Records from a dataset:
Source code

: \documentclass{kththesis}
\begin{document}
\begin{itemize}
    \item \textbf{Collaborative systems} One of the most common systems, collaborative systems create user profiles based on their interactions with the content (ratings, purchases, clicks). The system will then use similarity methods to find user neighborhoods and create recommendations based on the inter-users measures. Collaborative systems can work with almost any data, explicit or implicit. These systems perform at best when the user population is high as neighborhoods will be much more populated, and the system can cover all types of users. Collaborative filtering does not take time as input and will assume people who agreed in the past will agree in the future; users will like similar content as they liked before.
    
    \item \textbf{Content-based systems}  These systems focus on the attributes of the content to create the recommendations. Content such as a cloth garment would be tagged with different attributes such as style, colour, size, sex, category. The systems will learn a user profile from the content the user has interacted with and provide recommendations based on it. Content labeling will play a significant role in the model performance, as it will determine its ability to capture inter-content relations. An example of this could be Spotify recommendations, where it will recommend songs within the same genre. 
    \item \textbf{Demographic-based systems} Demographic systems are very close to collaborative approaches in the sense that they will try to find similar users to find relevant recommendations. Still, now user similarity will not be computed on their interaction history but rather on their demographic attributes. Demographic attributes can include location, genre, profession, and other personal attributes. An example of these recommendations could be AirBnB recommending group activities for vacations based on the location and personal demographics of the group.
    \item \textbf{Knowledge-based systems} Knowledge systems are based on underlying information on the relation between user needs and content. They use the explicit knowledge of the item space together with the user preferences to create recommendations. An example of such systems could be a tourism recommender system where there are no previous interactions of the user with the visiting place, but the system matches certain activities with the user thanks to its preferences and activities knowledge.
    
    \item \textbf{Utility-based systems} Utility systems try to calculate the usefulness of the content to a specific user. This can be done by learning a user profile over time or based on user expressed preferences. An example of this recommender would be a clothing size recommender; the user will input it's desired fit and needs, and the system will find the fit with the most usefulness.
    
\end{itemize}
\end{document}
...
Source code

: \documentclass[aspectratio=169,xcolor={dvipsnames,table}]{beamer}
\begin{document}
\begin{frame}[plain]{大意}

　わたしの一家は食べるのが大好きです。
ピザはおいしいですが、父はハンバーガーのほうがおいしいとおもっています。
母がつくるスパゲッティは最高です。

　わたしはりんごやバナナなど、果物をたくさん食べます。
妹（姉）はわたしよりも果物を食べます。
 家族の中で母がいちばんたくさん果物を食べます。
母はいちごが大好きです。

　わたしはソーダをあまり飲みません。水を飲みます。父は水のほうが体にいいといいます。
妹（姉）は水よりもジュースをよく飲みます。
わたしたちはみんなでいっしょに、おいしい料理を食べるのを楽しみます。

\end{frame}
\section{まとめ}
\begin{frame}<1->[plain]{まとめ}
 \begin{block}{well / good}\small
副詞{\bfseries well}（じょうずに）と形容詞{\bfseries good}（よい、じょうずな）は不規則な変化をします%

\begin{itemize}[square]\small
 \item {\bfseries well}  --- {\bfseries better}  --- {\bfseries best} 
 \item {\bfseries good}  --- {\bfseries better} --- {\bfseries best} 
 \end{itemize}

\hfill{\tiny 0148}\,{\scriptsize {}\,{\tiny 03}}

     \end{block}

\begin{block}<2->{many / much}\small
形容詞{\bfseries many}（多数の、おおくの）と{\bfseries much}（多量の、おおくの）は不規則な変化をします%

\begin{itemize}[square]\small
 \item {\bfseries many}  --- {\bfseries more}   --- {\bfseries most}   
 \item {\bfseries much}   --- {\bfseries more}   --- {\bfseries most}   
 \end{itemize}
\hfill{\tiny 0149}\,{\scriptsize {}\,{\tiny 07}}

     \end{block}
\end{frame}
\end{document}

What the exercise asks: Return every line from the entries above that includes the word "many".

Solution to the exercise:
\begin{block}<2->{many / much}\small
形容詞{\bfseries many}（多数の、おおくの）と{\bfseries much}（多量の、おおくの）は不規則な変化をします%
 \item {\bfseries many}  --- {\bfseries more}   --- {\bfseries most}   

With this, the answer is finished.